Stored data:
- Opening Delimiter -

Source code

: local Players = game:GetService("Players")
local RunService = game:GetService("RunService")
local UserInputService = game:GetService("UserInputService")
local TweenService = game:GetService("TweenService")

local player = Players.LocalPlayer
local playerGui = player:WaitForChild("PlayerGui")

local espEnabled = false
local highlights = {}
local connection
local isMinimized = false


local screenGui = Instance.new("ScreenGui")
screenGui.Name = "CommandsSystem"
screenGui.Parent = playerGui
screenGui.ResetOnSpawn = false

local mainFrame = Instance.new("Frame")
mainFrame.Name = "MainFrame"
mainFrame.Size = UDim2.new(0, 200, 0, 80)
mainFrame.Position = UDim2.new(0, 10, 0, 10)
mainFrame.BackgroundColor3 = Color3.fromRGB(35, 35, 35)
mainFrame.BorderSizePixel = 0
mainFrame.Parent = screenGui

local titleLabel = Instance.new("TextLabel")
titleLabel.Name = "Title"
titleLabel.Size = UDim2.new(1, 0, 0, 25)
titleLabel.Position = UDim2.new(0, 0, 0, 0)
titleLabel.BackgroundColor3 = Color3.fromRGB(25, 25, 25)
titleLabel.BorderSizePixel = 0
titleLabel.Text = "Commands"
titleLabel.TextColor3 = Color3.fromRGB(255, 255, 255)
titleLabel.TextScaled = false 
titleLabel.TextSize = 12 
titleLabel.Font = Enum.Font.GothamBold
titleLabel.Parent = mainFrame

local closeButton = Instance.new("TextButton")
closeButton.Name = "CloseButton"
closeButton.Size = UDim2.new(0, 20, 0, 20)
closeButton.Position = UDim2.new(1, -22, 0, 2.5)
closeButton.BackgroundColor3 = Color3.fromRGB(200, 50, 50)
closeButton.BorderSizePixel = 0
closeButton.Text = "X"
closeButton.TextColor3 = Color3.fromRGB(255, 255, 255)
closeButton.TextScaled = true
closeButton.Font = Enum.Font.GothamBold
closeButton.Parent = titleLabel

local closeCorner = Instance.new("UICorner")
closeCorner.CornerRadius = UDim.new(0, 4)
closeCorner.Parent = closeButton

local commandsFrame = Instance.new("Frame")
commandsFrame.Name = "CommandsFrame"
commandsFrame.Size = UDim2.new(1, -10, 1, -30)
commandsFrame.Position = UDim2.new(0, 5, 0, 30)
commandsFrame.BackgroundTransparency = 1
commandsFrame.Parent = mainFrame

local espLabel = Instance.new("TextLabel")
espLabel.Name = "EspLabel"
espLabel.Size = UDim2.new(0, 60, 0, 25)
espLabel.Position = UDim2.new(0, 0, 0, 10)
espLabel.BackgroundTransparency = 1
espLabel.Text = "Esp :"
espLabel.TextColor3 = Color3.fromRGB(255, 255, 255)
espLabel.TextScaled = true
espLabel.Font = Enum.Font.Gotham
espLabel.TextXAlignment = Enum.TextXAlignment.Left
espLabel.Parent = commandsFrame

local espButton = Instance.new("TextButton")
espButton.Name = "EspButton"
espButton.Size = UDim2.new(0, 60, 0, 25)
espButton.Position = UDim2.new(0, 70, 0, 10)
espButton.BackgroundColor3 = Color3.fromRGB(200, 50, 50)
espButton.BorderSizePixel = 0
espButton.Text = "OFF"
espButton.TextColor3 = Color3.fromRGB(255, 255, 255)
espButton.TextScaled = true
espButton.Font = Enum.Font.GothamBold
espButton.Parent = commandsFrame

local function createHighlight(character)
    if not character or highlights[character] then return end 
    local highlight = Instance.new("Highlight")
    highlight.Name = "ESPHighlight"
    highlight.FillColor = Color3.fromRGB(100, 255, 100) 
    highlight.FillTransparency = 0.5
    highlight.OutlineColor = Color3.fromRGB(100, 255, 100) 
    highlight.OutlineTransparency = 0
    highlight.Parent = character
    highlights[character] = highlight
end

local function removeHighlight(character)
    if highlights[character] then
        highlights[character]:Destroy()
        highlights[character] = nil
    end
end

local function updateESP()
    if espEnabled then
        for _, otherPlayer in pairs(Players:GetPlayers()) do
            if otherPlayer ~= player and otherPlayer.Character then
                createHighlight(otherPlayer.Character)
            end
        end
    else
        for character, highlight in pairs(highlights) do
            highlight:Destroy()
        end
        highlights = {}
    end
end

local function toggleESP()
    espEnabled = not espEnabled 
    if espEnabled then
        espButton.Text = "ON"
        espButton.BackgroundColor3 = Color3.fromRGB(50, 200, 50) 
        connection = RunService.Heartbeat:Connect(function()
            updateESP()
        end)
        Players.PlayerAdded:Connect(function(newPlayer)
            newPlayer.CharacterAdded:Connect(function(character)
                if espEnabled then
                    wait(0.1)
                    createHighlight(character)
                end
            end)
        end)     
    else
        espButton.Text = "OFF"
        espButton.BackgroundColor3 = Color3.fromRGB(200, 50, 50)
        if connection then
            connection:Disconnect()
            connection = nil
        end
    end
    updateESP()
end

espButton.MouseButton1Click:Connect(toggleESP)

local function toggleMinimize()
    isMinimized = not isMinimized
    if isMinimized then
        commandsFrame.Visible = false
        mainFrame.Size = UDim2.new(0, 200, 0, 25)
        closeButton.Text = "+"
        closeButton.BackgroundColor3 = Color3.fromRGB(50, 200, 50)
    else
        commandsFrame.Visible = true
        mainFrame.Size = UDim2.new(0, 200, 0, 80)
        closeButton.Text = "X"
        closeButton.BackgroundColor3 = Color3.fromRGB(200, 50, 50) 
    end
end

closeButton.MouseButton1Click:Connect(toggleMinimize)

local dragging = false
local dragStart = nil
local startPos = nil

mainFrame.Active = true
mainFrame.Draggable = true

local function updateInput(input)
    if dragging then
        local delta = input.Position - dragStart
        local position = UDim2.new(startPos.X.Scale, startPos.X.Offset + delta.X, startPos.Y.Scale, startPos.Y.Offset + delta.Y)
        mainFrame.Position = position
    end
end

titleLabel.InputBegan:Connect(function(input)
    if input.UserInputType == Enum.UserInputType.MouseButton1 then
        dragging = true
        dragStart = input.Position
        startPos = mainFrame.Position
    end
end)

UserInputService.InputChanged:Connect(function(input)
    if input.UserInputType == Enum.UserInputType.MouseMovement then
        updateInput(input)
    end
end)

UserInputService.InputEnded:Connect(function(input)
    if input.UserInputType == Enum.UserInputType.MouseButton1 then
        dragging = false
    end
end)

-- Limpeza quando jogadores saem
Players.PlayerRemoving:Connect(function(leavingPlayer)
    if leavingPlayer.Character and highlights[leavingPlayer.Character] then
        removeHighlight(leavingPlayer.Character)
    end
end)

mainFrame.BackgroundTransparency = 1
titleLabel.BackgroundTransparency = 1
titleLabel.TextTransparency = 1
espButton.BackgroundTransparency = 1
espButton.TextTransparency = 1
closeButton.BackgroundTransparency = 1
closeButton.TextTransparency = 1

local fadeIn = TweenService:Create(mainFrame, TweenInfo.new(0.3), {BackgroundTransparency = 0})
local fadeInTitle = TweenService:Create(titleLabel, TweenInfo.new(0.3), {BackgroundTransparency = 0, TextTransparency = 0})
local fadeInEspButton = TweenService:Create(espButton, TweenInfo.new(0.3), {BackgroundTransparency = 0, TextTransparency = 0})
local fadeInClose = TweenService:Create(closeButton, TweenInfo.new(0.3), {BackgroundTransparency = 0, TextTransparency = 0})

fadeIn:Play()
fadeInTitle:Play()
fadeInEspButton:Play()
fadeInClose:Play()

- Closing Delimiter -

Required work:
Go through the records above and return every line that holds the string "TextScaled".

Exercise result:
titleLabel.TextScaled = false 
closeButton.TextScaled = true
espLabel.TextScaled = true
espButton.TextScaled = true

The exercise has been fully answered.